(Saved entries)
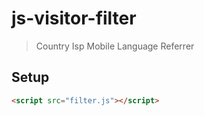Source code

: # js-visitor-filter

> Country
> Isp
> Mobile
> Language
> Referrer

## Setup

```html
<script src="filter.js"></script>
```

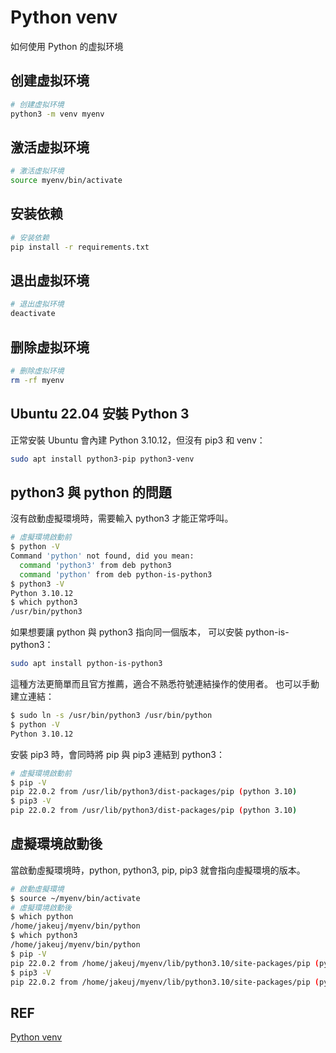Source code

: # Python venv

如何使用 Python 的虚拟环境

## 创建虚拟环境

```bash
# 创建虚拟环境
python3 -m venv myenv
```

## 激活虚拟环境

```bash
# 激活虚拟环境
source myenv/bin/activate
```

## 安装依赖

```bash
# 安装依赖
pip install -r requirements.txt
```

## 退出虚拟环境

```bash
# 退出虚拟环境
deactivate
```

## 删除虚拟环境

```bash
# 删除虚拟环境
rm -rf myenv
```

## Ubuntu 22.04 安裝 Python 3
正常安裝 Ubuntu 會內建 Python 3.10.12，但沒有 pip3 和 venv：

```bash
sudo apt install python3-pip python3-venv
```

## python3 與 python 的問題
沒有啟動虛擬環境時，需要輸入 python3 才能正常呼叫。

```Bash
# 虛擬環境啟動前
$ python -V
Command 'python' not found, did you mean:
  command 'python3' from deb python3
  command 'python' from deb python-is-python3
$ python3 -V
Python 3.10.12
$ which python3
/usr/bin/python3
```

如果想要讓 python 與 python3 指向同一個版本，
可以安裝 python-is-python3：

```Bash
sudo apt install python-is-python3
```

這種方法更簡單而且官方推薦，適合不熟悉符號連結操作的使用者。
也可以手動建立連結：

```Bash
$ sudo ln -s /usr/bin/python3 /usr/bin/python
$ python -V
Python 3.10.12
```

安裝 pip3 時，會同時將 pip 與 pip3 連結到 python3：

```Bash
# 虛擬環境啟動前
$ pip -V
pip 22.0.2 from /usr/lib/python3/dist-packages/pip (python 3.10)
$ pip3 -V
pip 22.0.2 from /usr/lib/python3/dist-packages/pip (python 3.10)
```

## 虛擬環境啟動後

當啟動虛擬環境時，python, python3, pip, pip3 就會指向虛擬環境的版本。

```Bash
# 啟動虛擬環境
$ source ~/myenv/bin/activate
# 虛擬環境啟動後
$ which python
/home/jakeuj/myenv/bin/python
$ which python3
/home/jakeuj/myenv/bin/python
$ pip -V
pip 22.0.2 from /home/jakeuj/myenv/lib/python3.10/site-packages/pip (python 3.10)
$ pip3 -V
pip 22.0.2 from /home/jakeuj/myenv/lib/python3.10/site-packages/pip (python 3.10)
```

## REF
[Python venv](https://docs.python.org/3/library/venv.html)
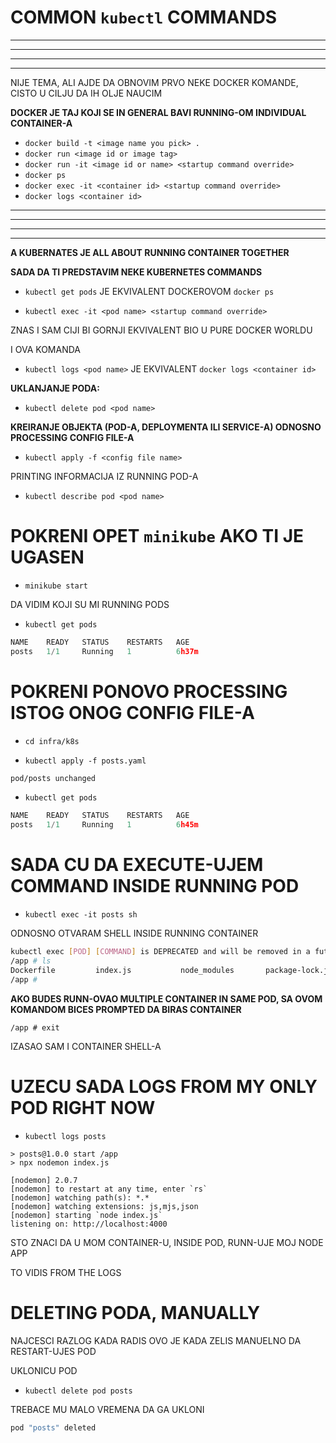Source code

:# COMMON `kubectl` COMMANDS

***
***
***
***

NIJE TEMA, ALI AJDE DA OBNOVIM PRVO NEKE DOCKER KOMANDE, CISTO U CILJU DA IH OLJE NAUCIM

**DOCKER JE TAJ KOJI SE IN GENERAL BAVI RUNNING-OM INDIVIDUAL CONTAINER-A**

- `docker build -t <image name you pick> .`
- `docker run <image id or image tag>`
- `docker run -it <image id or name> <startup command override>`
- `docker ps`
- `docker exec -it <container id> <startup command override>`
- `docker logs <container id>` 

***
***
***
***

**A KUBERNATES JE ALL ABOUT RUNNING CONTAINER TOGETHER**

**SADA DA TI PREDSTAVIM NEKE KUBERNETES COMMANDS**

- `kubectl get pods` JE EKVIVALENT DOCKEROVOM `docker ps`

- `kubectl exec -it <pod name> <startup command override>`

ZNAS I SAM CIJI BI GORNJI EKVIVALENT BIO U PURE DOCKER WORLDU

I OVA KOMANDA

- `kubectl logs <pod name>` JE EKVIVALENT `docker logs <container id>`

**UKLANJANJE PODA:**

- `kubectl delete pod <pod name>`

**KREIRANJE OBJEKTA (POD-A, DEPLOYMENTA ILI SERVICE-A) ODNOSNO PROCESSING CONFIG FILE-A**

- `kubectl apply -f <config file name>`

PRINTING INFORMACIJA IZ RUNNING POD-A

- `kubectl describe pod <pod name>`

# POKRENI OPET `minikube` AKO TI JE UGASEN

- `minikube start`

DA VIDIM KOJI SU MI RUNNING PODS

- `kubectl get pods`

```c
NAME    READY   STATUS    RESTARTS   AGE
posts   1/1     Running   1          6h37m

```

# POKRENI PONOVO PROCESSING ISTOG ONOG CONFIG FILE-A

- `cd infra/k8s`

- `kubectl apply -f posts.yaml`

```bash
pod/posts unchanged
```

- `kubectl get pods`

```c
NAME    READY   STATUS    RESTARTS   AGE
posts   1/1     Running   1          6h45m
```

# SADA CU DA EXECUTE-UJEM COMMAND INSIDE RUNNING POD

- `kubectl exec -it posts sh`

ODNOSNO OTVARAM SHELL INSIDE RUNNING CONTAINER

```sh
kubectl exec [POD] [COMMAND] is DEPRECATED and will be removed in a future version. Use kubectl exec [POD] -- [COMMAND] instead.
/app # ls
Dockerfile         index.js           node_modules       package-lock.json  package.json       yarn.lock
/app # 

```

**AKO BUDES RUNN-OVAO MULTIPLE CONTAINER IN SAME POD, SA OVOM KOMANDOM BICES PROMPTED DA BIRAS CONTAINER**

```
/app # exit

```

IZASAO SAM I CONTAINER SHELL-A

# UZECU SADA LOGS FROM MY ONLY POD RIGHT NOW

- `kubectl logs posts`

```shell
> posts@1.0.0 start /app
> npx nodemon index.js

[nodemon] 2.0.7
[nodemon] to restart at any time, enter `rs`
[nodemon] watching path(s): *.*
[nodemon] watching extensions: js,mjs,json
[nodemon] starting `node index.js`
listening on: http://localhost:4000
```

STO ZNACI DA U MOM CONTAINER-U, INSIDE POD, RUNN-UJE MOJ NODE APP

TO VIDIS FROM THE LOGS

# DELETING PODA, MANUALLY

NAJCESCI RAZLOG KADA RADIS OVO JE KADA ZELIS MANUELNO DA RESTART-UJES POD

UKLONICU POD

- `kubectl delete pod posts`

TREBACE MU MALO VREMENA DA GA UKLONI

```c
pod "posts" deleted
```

> _EXERCISE DIRECTIONS_:
Can the entries above be repeated exactly, without their pictures?

> _WRITTEN SOLUTION_:
Source code

: # js-visitor-filter

> Country
> Isp
> Mobile
> Language
> Referrer

## Setup

```html
<script src="filter.js"></script>
```

Source code

: # Python venv

如何使用 Python 的虚拟环境

## 创建虚拟环境

```bash
# 创建虚拟环境
python3 -m venv myenv
```

## 激活虚拟环境

```bash
# 激活虚拟环境
source myenv/bin/activate
```

## 安装依赖

```bash
# 安装依赖
pip install -r requirements.txt
```

## 退出虚拟环境

```bash
# 退出虚拟环境
deactivate
```

## 删除虚拟环境

```bash
# 删除虚拟环境
rm -rf myenv
```

## Ubuntu 22.04 安裝 Python 3
正常安裝 Ubuntu 會內建 Python 3.10.12，但沒有 pip3 和 venv：

```bash
sudo apt install python3-pip python3-venv
```

## python3 與 python 的問題
沒有啟動虛擬環境時，需要輸入 python3 才能正常呼叫。

```Bash
# 虛擬環境啟動前
$ python -V
Command 'python' not found, did you mean:
  command 'python3' from deb python3
  command 'python' from deb python-is-python3
$ python3 -V
Python 3.10.12
$ which python3
/usr/bin/python3
```

如果想要讓 python 與 python3 指向同一個版本，
可以安裝 python-is-python3：

```Bash
sudo apt install python-is-python3
```

這種方法更簡單而且官方推薦，適合不熟悉符號連結操作的使用者。
也可以手動建立連結：

```Bash
$ sudo ln -s /usr/bin/python3 /usr/bin/python
$ python -V
Python 3.10.12
```

安裝 pip3 時，會同時將 pip 與 pip3 連結到 python3：

```Bash
# 虛擬環境啟動前
$ pip -V
pip 22.0.2 from /usr/lib/python3/dist-packages/pip (python 3.10)
$ pip3 -V
pip 22.0.2 from /usr/lib/python3/dist-packages/pip (python 3.10)
```

## 虛擬環境啟動後

當啟動虛擬環境時，python, python3, pip, pip3 就會指向虛擬環境的版本。

```Bash
# 啟動虛擬環境
$ source ~/myenv/bin/activate
# 虛擬環境啟動後
$ which python
/home/jakeuj/myenv/bin/python
$ which python3
/home/jakeuj/myenv/bin/python
$ pip -V
pip 22.0.2 from /home/jakeuj/myenv/lib/python3.10/site-packages/pip (python 3.10)
$ pip3 -V
pip 22.0.2 from /home/jakeuj/myenv/lib/python3.10/site-packages/pip (python 3.10)
```

## REF
[Python venv](https://docs.python.org/3/library/venv.html)
Source code

:# COMMON `kubectl` COMMANDS

***
***
***
***

NIJE TEMA, ALI AJDE DA OBNOVIM PRVO NEKE DOCKER KOMANDE, CISTO U CILJU DA IH OLJE NAUCIM

**DOCKER JE TAJ KOJI SE IN GENERAL BAVI RUNNING-OM INDIVIDUAL CONTAINER-A**

- `docker build -t <image name you pick> .`
- `docker run <image id or image tag>`
- `docker run -it <image id or name> <startup command override>`
- `docker ps`
- `docker exec -it <container id> <startup command override>`
- `docker logs <container id>` 

***
***
***
***

**A KUBERNATES JE ALL ABOUT RUNNING CONTAINER TOGETHER**

**SADA DA TI PREDSTAVIM NEKE KUBERNETES COMMANDS**

- `kubectl get pods` JE EKVIVALENT DOCKEROVOM `docker ps`

- `kubectl exec -it <pod name> <startup command override>`

ZNAS I SAM CIJI BI GORNJI EKVIVALENT BIO U PURE DOCKER WORLDU

I OVA KOMANDA

- `kubectl logs <pod name>` JE EKVIVALENT `docker logs <container id>`

**UKLANJANJE PODA:**

- `kubectl delete pod <pod name>`

**KREIRANJE OBJEKTA (POD-A, DEPLOYMENTA ILI SERVICE-A) ODNOSNO PROCESSING CONFIG FILE-A**

- `kubectl apply -f <config file name>`

PRINTING INFORMACIJA IZ RUNNING POD-A

- `kubectl describe pod <pod name>`

# POKRENI OPET `minikube` AKO TI JE UGASEN

- `minikube start`

DA VIDIM KOJI SU MI RUNNING PODS

- `kubectl get pods`

```c
NAME    READY   STATUS    RESTARTS   AGE
posts   1/1     Running   1          6h37m

```

# POKRENI PONOVO PROCESSING ISTOG ONOG CONFIG FILE-A

- `cd infra/k8s`

- `kubectl apply -f posts.yaml`

```bash
pod/posts unchanged
```

- `kubectl get pods`

```c
NAME    READY   STATUS    RESTARTS   AGE
posts   1/1     Running   1          6h45m
```

# SADA CU DA EXECUTE-UJEM COMMAND INSIDE RUNNING POD

- `kubectl exec -it posts sh`

ODNOSNO OTVARAM SHELL INSIDE RUNNING CONTAINER

```sh
kubectl exec [POD] [COMMAND] is DEPRECATED and will be removed in a future version. Use kubectl exec [POD] -- [COMMAND] instead.
/app # ls
Dockerfile         index.js           node_modules       package-lock.json  package.json       yarn.lock
/app # 

```

**AKO BUDES RUNN-OVAO MULTIPLE CONTAINER IN SAME POD, SA OVOM KOMANDOM BICES PROMPTED DA BIRAS CONTAINER**

```
/app # exit

```

IZASAO SAM I CONTAINER SHELL-A

# UZECU SADA LOGS FROM MY ONLY POD RIGHT NOW

- `kubectl logs posts`

```shell
> posts@1.0.0 start /app
> npx nodemon index.js

[nodemon] 2.0.7
[nodemon] to restart at any time, enter `rs`
[nodemon] watching path(s): *.*
[nodemon] watching extensions: js,mjs,json
[nodemon] starting `node index.js`
listening on: http://localhost:4000
```

STO ZNACI DA U MOM CONTAINER-U, INSIDE POD, RUNN-UJE MOJ NODE APP

TO VIDIS FROM THE LOGS

# DELETING PODA, MANUALLY

NAJCESCI RAZLOG KADA RADIS OVO JE KADA ZELIS MANUELNO DA RESTART-UJES POD

UKLONICU POD

- `kubectl delete pod posts`

TREBACE MU MALO VREMENA DA GA UKLONI

```c
pod "posts" deleted
```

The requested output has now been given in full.